*** Provided records Section Begins ***

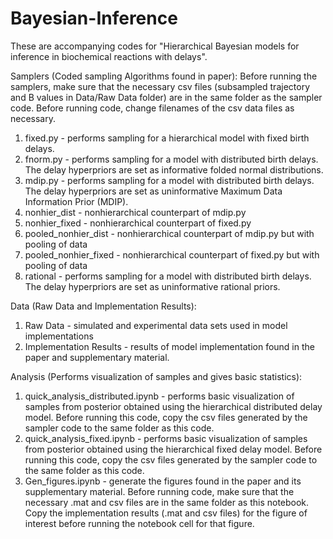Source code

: # Bayesian-Inference
These are accompanying codes for "Hierarchical Bayesian models for inference in biochemical reactions with delays". 

Samplers (Coded sampling Algorithms found in paper):
Before running the samplers, make sure that the necessary csv files (subsampled trajectory and B values in Data/Raw Data folder) are in the same folder as the sampler code. Before running code, change filenames of the csv data files as necessary.  
 1. fixed.py - performs sampling for a hierarchical model with fixed birth delays.
 2. fnorm.py - performs sampling for a model with distributed birth delays. The delay hyperpriors are set as informative folded normal distributions.
 3. mdip.py - performs sampling for a model with distributed birth delays. The delay hyperpriors are set as uninformative Maximum Data Information Prior (MDIP).
 4. nonhier_dist - nonhierarchical counterpart of mdip.py
 5. nonhier_fixed - nonhierarchical counterpart of fixed.py
 6. pooled_nonhier_dist - nonhierarchical counterpart of mdip.py but with pooling of data
 7. pooled_nonhier_fixed - nonhierarchical counterpart of fixed.py but with pooling of data
 8. rational - performs sampling for a model with distributed birth delays. The delay hyperpriors are set as uninformative rational priors.

Data (Raw Data and Implementation Results):
 1. Raw Data - simulated and experimental data sets used in model implementations
 2. Implementation Results - results of model implementation found in the paper and supplementary material. 

Analysis (Performs visualization of samples and gives basic statistics):
 1. quick_analysis_distributed.ipynb - performs basic visualization of samples from posterior obtained using the hierarchical distributed delay model. Before running this code,       copy the csv files generated by the sampler code to the same folder as this code.
 2. quick_analysis_fixed.ipynb - performs basic visualization of samples from posterior obtained using the hierarchical fixed delay model. Before running this code, copy the csv       files generated by the sampler code to the same folder as this code.  
 3. Gen_figures.ipynb - generate the figures found in the paper and its supplementary material. Before running code, make sure that the necessary .mat and csv files are in the         same folder as this notebook. Copy the implementation results (.mat and csv files) for the figure of interest before running the notebook cell for that figure.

*** Provided records Section Ends ***

# Exercise
From the first line of the listing above, repeat every line through the one holding "6. pooled_nonhier_dist - nonhierarchical". Both ends count, and pictures stay out.

# Output of the exercise
Source code

: # Bayesian-Inference
These are accompanying codes for "Hierarchical Bayesian models for inference in biochemical reactions with delays". 

Samplers (Coded sampling Algorithms found in paper):
Before running the samplers, make sure that the necessary csv files (subsampled trajectory and B values in Data/Raw Data folder) are in the same folder as the sampler code. Before running code, change filenames of the csv data files as necessary.  
 1. fixed.py - performs sampling for a hierarchical model with fixed birth delays.
 2. fnorm.py - performs sampling for a model with distributed birth delays. The delay hyperpriors are set as informative folded normal distributions.
 3. mdip.py - performs sampling for a model with distributed birth delays. The delay hyperpriors are set as uninformative Maximum Data Information Prior (MDIP).
 4. nonhier_dist - nonhierarchical counterpart of mdip.py
 5. nonhier_fixed - nonhierarchical counterpart of fixed.py
 6. pooled_nonhier_dist - nonhierarchical counterpart of mdip.py but with pooling of data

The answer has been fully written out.